Maharaj’s lawyers filed the injunction application yesterday, after DPP Roger Gaspard, SC, failed to respond to several requests over the issue, last week. In the application, Maharaj is contending that the High Court has the power to make orders to protect the rights of citizens pending the determination of their lawsuits over their fundamental constitutional rights.
The application is expected to be heard by High Court Judge Frank Seepersad at 1 pm today. Maharaj’s most recent request for a stay of criminal charges came hours after police executed a second search warrant at the compound of the SDMS’s media company Central Broadcasting Services, last Thursday.
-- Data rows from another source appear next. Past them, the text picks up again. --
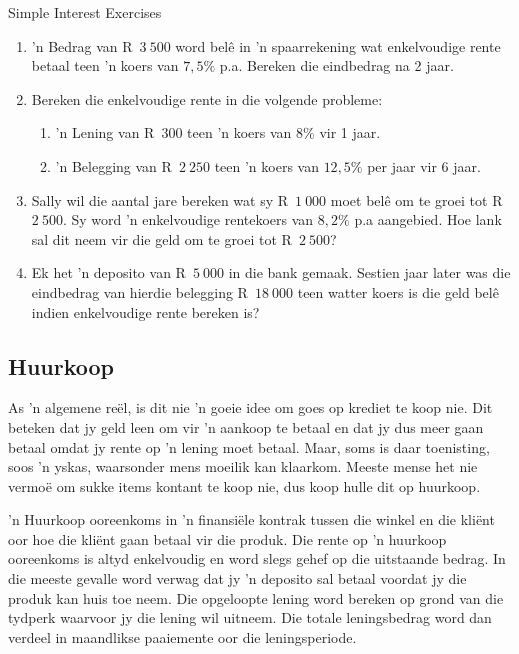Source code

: \begin{exercises}{Simple Interest Exercises}
{
    \begin{enumerate}[label=\textbf{\arabic*}.]
	\item ’n Bedrag van R~$3~500$ word belê in ’n spaarrekening wat enkelvoudige rente betaal teen ’n koers van $7,5\%$ p.a. Bereken die eindbedrag na 2 jaar.

	\item Bereken die enkelvoudige rente in die volgende probleme:
	\begin{enumerate}
	    \item ’n Lening van R~$300$  teen ’n koers van $8\%$ vir 1 jaar.

	    \item ’n Belegging van R~$2~250$ teen ’n koers van $12,5\%$ per jaar vir 6 jaar.
	\end{enumerate}

	\item Sally wil die aantal jare bereken wat sy R~$1~000$ moet bel\^e om te groei tot R~$2~500$. Sy word 'n enkelvoudige rentekoers van $8,2\%$ p.a aangebied. Hoe lank sal dit neem vir die geld om te groei tot R~$2~500$?

	\item Ek het ’n deposito van R~$5~000$ in die bank gemaak. Sestien jaar later was die eindbedrag van hierdie
belegging R~$18~000$ teen watter koers is die geld belê indien enkelvoudige rente bereken is?\\
    \end{enumerate}

}
\end{exercises}


\subsection{Huurkoop}

As 'n algemene re\"el, is dit nie 'n goeie idee om goes op krediet te koop nie. Dit beteken dat jy geld leen om vir 'n aankoop te betaal en dat jy dus meer gaan betaal omdat jy rente op 'n lening moet betaal. Maar, soms is daar toenisting, soos 'n yskas, waarsonder mens moeilik kan klaarkom. Meeste mense het nie vermo\"e om sukke items kontant te koop nie, dus koop hulle dit op huurkoop.\par

'n Huurkoop ooreenkoms in 'n finansi\"ele kontrak tussen die winkel en die kli\"ent oor hoe die kli\"ent gaan betaal vir die produk. Die rente op 'n huurkoop ooreenkoms is altyd enkelvoudig en word slegs gehef op die uitstaande bedrag. In die meeste gevalle word verwag dat jy 'n deposito sal betaal voordat jy die produk kan huis toe neem. Die opgeloopte lening word bereken op grond van die tydperk waarvoor jy die lening wil uitneem. Die totale leningsbedrag word dan verdeel in maandlikse paaiemente oor die leningsperiode.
The first was executed in April after Maharaj made a series of incendiary statements on his Maha Sabha Strikes Back programme on TV Jaagriti on April 15. Maharaj claimed that citizens living in Tobago were lazy and labelled the men as rapists. The Telecommunications Authority of T&T (TATT) issued a warning to Maharaj and the company over the comments, which is now being challenged by them in a separate lawsuit. Maharaj and the company have also initiated legal proceedings against the T&T Police Service (TTPS) over failing to disclose the warrant used for the search.
In a constitutional motion lawsuit, Maharaj’s lawyers are claiming that the legislation, which was passed in 1920 and amended several times, between 1961 and 1976, breached citizens’ constitutional rights to freedom of thought and expression, freeadom of the press and freedom of association and assembly.